◆ **WHAT IS EXPECTED**: Return exactly those lines of the material below that fall between the line holding "en diferentes ambientes." and the line holding "de desarrollo ágil.", inclusive.

☆ ☆ ☆ ☆ ☆

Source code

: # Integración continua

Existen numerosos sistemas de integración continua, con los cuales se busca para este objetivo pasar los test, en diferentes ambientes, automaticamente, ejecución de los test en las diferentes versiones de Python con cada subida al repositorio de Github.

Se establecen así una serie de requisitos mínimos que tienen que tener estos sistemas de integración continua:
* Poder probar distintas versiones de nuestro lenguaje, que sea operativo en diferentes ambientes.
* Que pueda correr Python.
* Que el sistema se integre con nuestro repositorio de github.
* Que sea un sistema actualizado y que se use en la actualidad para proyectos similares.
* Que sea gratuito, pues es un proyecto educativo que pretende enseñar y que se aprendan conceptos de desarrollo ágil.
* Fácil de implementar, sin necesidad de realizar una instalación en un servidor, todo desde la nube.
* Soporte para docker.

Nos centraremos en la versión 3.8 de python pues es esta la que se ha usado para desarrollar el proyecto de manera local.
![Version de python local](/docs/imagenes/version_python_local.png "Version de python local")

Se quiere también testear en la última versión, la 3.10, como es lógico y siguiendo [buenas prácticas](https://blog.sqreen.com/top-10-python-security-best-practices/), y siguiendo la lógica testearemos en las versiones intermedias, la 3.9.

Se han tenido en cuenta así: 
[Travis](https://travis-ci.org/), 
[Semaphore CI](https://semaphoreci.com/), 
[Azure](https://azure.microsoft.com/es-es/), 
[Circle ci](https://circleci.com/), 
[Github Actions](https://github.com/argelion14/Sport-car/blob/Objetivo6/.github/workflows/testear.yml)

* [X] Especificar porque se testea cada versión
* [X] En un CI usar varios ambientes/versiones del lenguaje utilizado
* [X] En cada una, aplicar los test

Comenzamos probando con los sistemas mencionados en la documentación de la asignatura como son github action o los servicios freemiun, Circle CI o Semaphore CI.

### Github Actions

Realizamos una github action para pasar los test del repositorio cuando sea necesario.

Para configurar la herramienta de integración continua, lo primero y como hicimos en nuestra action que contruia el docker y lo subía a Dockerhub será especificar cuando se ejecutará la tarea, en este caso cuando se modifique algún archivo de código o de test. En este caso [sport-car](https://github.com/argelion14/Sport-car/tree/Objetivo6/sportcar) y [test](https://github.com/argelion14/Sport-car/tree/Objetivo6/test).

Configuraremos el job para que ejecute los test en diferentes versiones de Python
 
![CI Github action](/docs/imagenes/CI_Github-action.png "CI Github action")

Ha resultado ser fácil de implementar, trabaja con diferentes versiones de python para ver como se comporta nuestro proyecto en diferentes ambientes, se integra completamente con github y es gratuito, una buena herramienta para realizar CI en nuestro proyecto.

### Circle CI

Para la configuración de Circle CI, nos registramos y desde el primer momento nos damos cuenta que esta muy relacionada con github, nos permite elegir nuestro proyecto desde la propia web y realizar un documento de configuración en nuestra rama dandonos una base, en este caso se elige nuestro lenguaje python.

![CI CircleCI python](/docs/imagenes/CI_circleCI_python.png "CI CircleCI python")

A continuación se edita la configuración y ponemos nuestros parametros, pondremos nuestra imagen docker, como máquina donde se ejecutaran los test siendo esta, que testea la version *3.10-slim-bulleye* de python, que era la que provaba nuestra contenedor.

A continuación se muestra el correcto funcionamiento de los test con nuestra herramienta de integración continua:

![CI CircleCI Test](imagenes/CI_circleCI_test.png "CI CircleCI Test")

☆ ☆ ☆ ☆ ☆

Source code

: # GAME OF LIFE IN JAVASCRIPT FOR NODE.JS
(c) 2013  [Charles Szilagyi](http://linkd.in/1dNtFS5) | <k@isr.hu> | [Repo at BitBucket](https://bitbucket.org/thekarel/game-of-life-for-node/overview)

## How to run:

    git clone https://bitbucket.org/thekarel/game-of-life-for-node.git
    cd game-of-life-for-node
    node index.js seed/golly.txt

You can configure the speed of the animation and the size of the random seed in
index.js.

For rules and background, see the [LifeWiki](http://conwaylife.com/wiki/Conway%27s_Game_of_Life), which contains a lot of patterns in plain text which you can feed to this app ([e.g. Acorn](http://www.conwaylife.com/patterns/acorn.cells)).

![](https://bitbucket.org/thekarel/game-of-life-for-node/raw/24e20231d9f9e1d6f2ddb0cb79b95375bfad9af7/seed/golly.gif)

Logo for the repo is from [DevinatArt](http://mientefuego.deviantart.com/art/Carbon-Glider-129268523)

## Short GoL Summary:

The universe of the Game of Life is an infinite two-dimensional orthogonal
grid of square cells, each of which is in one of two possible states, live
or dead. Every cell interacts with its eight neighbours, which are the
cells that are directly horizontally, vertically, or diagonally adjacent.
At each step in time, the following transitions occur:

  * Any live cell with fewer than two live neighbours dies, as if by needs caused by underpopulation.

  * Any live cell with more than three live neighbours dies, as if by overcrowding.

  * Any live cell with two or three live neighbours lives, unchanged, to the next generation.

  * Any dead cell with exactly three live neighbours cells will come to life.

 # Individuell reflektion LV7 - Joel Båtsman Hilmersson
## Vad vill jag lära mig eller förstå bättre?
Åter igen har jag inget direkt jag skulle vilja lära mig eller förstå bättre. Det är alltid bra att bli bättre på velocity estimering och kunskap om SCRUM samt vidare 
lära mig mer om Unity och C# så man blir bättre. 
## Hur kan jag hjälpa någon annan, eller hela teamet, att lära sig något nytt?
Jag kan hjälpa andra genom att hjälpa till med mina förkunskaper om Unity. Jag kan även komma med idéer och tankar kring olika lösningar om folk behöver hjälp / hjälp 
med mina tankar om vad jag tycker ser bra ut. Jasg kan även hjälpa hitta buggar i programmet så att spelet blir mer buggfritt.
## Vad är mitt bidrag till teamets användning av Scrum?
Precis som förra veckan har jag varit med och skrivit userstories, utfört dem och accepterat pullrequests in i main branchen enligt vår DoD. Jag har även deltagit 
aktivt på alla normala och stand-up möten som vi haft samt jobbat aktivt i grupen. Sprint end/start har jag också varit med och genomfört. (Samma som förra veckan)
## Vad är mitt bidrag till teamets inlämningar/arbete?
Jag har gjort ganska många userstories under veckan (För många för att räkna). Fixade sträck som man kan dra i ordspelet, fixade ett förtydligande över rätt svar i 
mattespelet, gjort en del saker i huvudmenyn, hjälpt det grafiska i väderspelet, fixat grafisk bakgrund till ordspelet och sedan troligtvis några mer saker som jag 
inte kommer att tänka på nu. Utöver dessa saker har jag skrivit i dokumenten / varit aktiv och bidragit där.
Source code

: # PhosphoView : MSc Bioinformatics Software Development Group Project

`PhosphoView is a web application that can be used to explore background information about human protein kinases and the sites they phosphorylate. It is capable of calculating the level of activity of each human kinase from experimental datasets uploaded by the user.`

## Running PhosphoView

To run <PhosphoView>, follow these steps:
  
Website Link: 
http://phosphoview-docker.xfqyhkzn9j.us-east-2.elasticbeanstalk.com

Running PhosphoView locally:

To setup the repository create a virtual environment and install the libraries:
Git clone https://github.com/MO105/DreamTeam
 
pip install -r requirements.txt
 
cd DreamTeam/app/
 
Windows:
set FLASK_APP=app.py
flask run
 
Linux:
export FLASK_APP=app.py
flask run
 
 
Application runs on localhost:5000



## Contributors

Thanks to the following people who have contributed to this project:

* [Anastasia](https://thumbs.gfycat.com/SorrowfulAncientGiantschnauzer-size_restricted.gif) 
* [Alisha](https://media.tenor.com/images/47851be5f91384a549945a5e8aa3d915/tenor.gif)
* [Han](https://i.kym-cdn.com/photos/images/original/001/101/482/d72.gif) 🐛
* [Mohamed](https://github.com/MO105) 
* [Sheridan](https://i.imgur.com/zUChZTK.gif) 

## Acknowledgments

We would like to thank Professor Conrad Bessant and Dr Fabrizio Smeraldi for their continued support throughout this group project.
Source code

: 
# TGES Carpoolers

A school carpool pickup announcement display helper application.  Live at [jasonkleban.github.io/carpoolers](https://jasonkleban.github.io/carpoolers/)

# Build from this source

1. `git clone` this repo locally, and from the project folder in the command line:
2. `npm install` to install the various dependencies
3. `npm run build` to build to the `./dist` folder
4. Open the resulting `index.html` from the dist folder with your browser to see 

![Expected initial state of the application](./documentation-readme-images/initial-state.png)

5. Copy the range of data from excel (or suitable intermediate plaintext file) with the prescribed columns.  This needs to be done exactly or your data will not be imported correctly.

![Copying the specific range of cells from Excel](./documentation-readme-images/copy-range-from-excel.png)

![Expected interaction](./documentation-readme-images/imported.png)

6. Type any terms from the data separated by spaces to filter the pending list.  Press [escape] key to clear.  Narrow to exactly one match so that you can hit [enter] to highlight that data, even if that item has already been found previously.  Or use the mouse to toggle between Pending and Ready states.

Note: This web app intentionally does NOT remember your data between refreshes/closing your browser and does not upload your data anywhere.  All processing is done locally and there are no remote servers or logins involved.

☆ ☆ ☆ ☆ ☆

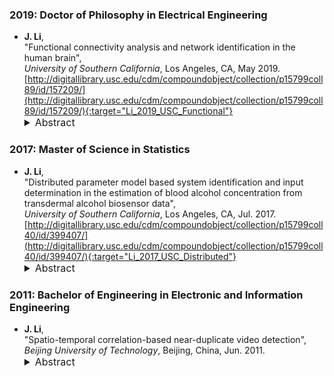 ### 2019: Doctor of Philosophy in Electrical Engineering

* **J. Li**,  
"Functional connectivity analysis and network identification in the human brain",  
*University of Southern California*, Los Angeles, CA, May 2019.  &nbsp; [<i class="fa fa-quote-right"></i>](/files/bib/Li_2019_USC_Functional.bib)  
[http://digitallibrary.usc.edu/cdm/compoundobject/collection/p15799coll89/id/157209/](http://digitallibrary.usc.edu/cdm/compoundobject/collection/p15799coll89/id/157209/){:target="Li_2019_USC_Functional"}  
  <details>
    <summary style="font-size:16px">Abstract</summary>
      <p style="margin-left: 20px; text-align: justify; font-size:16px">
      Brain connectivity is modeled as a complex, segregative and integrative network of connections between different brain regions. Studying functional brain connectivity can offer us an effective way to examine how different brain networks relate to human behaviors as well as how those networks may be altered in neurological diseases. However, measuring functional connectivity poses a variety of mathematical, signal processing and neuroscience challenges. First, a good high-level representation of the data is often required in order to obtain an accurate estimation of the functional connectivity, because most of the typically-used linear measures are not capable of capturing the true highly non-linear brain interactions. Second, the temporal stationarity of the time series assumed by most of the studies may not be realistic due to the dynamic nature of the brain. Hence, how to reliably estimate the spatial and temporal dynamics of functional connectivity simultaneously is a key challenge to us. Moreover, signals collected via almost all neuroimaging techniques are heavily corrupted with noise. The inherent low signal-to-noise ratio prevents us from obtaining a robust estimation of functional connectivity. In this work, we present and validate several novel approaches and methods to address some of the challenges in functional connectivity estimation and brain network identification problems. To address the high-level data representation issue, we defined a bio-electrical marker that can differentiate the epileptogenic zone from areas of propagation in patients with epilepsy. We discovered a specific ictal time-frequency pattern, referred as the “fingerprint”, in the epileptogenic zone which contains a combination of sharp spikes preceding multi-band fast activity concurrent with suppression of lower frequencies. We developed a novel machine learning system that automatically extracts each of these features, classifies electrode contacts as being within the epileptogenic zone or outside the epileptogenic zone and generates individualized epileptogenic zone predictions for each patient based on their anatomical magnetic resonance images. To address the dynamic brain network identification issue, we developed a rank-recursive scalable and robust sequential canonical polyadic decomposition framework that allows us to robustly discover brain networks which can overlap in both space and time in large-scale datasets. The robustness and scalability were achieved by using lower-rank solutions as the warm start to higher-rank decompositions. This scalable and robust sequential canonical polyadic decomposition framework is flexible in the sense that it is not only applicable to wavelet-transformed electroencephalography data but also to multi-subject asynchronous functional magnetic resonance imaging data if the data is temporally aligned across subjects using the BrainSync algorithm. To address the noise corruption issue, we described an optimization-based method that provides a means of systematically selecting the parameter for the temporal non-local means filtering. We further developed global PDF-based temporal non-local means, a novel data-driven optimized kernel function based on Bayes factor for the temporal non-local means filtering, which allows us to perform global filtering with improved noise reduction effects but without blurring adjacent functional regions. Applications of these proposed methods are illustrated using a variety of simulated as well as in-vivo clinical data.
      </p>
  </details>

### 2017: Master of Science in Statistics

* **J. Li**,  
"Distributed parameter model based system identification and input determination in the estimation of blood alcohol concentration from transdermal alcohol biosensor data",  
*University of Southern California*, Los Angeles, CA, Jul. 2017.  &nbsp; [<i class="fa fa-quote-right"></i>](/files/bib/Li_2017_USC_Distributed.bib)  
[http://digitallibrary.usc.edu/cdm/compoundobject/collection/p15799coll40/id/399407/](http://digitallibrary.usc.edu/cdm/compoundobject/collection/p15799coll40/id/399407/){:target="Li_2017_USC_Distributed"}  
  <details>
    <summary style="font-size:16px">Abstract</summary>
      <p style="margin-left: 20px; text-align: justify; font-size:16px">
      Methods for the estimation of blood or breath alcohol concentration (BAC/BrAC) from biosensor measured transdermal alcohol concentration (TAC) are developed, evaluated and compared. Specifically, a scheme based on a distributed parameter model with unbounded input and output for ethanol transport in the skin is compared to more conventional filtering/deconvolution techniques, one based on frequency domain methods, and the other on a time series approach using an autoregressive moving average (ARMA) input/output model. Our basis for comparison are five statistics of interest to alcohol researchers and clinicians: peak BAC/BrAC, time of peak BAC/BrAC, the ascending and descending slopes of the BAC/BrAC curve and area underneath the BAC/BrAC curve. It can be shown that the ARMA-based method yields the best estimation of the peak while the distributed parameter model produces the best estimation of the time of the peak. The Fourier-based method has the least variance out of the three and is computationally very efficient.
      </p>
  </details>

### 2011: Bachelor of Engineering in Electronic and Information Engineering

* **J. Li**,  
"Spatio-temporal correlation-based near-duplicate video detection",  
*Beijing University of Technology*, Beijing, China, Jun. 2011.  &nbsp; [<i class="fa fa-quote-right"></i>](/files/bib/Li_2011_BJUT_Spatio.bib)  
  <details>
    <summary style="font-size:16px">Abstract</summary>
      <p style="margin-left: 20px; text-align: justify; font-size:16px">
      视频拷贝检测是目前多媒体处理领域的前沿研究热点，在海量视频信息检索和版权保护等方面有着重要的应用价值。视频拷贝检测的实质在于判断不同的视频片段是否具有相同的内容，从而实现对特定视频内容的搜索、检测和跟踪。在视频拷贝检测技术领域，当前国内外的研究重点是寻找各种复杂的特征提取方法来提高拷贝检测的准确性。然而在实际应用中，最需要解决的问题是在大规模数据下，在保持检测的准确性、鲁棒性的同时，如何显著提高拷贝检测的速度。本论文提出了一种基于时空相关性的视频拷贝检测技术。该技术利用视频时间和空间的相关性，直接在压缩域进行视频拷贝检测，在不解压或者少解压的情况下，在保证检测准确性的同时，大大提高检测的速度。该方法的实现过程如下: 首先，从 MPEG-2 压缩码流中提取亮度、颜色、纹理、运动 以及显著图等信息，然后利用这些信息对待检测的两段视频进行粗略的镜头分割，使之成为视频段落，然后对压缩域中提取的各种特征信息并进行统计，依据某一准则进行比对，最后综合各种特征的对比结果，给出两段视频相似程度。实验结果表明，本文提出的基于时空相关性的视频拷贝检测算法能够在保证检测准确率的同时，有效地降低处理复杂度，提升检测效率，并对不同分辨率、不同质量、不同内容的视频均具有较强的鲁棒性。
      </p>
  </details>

☆ ☆ ☆ ☆ ☆

◆ **WORKED SOLUTION**:
* Poder probar distintas versiones de nuestro lenguaje, que sea operativo en diferentes ambientes.
* Que pueda correr Python.
* Que el sistema se integre con nuestro repositorio de github.
* Que sea un sistema actualizado y que se use en la actualidad para proyectos similares.
* Que sea gratuito, pues es un proyecto educativo que pretende enseñar y que se aprendan conceptos de desarrollo ágil.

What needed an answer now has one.